2- Caferî: İmam Cafer-i Sâdık (a.s) yoğun çabalarıyla Ehlibeyt İmamlarının (a.s) önderliğine inanan Şiilere fıkhî ve kelamî özel bir hüviyet kazandırdığından, onun öğretilerinden faydalanan Şiiler, Caferî diye meşhur olmuşlardır. Bugün Caferî kavramı on iki imam Şiiliğiyle eş anlamlı addedilse de İsmaillileri de içermektedir. Çünkü onlar da İmam Cafer-i Sâdık’ın (a.s) imametine inanmaktadırlar.

3- İmamî: İmamların her biri döneminde, Hz. Fatıma’nın (a.s) evlatlarından olan Ehlibeyt İmamlarının (a.s) imametine inanan ve bu çizgiyi on ikinci imama dek sürdüren Şiiler, İmamî olarak adlandırılmışlardır. İmamî, tarihi seyri içerisinde muhtelif zamanlar münasebetiyle, Hz. Ali (a.s) döneminde Şia ile eş anlamlı olma gibi başka anlamlar da taşımıştır. Ama bugün on iki imam Şiiliğine denk bir anlamı vardır.

4- Hasse: Bu kavram daha çok fıkhî metinlerde amme (Müslümanların ekseriyeti) sözcüğü karşısında kullanılmakta ve Şia anlamına gelmektedir. Bu kavramın fıkhî metinlerdeki daha özel anlamı, fıkhını on iki masum imamdan alan on iki imam mezhebidir.

5- Alevî: Bu kavram bir zamanlar Şianın kelamî eğilimine (Hz. Ali’nin (a.s) üstünlüğüne inanma) delalet etse de sonraları daha çok nesebî manada yani fertlerin nesebî olarak Hz. Ali’ye (a.s) bağlılığını bildirme anlamında kullanılmıştır.

6- Fatımî: Bu kavram daha çok nesebî anlamda kullanılır ve İmam Hasan ve İmam Hüseyin’in (a.s) evlatlarını Keysaniye’nin kendisini nispetlendirdiği Muhammed b. Hanefiye’nin evlatlarından ayırmak için kullanılmıştır; zira Muhammed b. Hanefiye her ne kadar Hazreti Ali’nin (a.s) evlatlarından olsa da Hz. Fatıma’nın evlatlarından değildi.

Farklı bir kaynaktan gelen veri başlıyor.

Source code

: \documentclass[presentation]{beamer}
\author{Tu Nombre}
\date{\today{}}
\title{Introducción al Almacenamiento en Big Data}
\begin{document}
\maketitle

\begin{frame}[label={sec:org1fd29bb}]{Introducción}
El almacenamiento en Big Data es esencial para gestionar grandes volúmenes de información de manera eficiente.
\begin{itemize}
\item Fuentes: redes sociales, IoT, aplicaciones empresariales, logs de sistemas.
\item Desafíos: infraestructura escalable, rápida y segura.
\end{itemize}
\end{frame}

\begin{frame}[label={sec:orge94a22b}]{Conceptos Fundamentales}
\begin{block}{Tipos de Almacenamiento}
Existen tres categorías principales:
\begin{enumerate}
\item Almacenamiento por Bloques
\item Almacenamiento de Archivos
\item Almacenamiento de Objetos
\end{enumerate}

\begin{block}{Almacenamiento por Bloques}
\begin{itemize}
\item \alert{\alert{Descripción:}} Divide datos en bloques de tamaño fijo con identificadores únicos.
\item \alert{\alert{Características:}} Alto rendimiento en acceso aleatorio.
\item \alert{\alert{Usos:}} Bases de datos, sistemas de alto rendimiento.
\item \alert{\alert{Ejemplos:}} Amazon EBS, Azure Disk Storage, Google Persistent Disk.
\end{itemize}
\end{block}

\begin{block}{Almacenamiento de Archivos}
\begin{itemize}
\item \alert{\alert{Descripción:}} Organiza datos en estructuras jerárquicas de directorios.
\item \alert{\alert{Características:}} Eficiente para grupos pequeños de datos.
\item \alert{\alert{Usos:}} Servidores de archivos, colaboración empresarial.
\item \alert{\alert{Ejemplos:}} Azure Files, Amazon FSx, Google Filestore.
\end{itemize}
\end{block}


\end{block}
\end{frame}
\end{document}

7- Talibî: Bu kavram da nesebî bir mefhum taşımakla birlikte kapsamı önceki iki kavramdan daha geniştir. Talibî, Ebu Talib evlatları anlamında olup o yüce insanın Hz. Ali (a.s) dışındaki yoldan gelen evlatlarını da kapsar. Bu kavramı tam anlamak, Ebu’l-Ferec-i İsfahanî’nin Makatulu’t-Talibin kitabını okumakla mümkündür. Çünkü orada tüm Talibîlerin kıyamlarından ve bu cümleden olma üzere Cafer b. Talib’in evlatlarının kıyamlarından da bahsedilmektedir. Bu, tarih boyunca Şia’nın tabir edildiği kavramlar mecmuasıdır.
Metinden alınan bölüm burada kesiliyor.